## Work to complete:
Write out every line below that contains "following".

----- Data for review -----

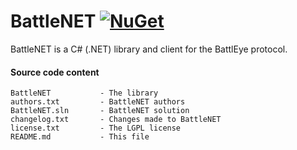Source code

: # BattleNET [![NuGet](https://img.shields.io/nuget/v/BattleNET.svg)](https://www.nuget.org/packages/BattleNET/) #

BattleNET is a C# (.NET) library and client for the BattlEye protocol.

#### Source code content ####

```
BattleNET           - The library
authors.txt         - BattleNET authors
BattleNET.sln       - BattleNET solution
changelog.txt       - Changes made to BattleNET
license.txt         - The LGPL license
README.md           - This file
```
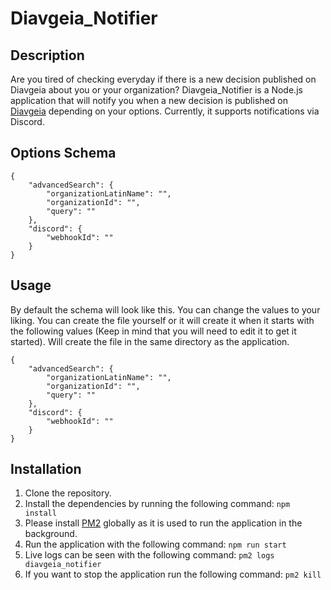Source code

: # Diavgeia_Notifier

## Description
Are you tired of checking everyday if there is a new decision published on Diavgeia about you or your organization?
Diavgeia_Notifier is a Node.js application that will notify you when a new decision is published on [Diavgeia](https://diavgeia.gov.gr/) depending on your options. Currently, it supports notifications via Discord.

## Options Schema
```
{
    "advancedSearch": {
        "organizationLatinName": "",
        "organizationId": "",
        "query": ""
    },
    "discord": {
        "webhookId": ""
    }
}
```

## Usage
By default the schema will look like this. You can change the values to your liking. You can create the file yourself or it will create it when it starts with the following values (Keep in mind that you will need to edit it to get it started). Will create the file in the same directory as the application.

```
{
    "advancedSearch": {
        "organizationLatinName": "",
        "organizationId": "",
        "query": ""
    },
    "discord": {
        "webhookId": ""
    }
}
```

## Installation

1. Clone the repository.
2. Install the dependencies by running the following command: `npm install`
3. Please install [PM2](https://pm2.keymetrics.io/) globally as it is used to run the application in the background.
4. Run the application with the following command: `npm run start`
5. Live logs can be seen with the following command: `pm2 logs diavgeia_notifier`
6. If you want to stop the application run the following command: `pm2 kill`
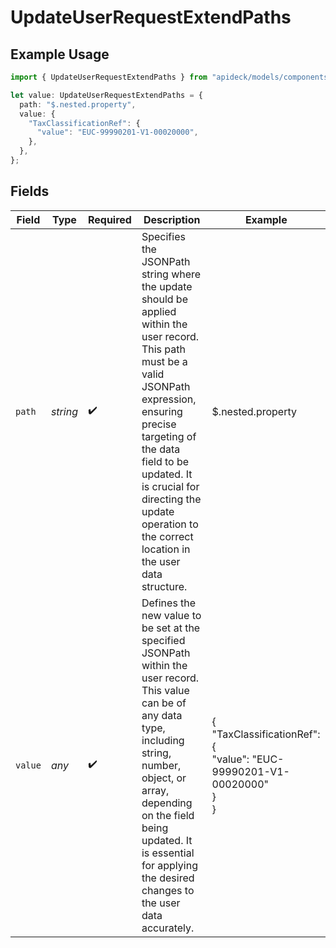 # UpdateUserRequestExtendPaths

## Example Usage

```typescript
import { UpdateUserRequestExtendPaths } from "apideck/models/components";

let value: UpdateUserRequestExtendPaths = {
  path: "$.nested.property",
  value: {
    "TaxClassificationRef": {
      "value": "EUC-99990201-V1-00020000",
    },
  },
};
```

## Fields

| Field                                                                                                                                                                                                                                                                                                    | Type                                                                                                                                                                                                                                                                                                     | Required                                                                                                                                                                                                                                                                                                 | Description                                                                                                                                                                                                                                                                                              | Example                                                                                                                                                                                                                                                                                                  |
| -------------------------------------------------------------------------------------------------------------------------------------------------------------------------------------------------------------------------------------------------------------------------------------------------------- | -------------------------------------------------------------------------------------------------------------------------------------------------------------------------------------------------------------------------------------------------------------------------------------------------------- | -------------------------------------------------------------------------------------------------------------------------------------------------------------------------------------------------------------------------------------------------------------------------------------------------------- | -------------------------------------------------------------------------------------------------------------------------------------------------------------------------------------------------------------------------------------------------------------------------------------------------------- | -------------------------------------------------------------------------------------------------------------------------------------------------------------------------------------------------------------------------------------------------------------------------------------------------------- |
| `path`                                                                                                                                                                                                                                                                                                   | *string*                                                                                                                                                                                                                                                                                                 | :heavy_check_mark:                                                                                                                                                                                                                                                                                       | Specifies the JSONPath string where the update should be applied within the user record. This path must be a valid JSONPath expression, ensuring precise targeting of the data field to be updated. It is crucial for directing the update operation to the correct location in the user data structure. | $.nested.property                                                                                                                                                                                                                                                                                        |
| `value`                                                                                                                                                                                                                                                                                                  | *any*                                                                                                                                                                                                                                                                                                    | :heavy_check_mark:                                                                                                                                                                                                                                                                                       | Defines the new value to be set at the specified JSONPath within the user record. This value can be of any data type, including string, number, object, or array, depending on the field being updated. It is essential for applying the desired changes to the user data accurately.                    | {<br/>"TaxClassificationRef": {<br/>"value": "EUC-99990201-V1-00020000"<br/>}<br/>}                                                                                                                                                                                                                      |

-----

## Output below:
By default the schema will look like this. You can change the values to your liking. You can create the file yourself or it will create it when it starts with the following values (Keep in mind that you will need to edit it to get it started). Will create the file in the same directory as the application.
2. Install the dependencies by running the following command: `npm install`
4. Run the application with the following command: `npm run start`
5. Live logs can be seen with the following command: `pm2 logs diavgeia_notifier`
6. If you want to stop the application run the following command: `pm2 kill`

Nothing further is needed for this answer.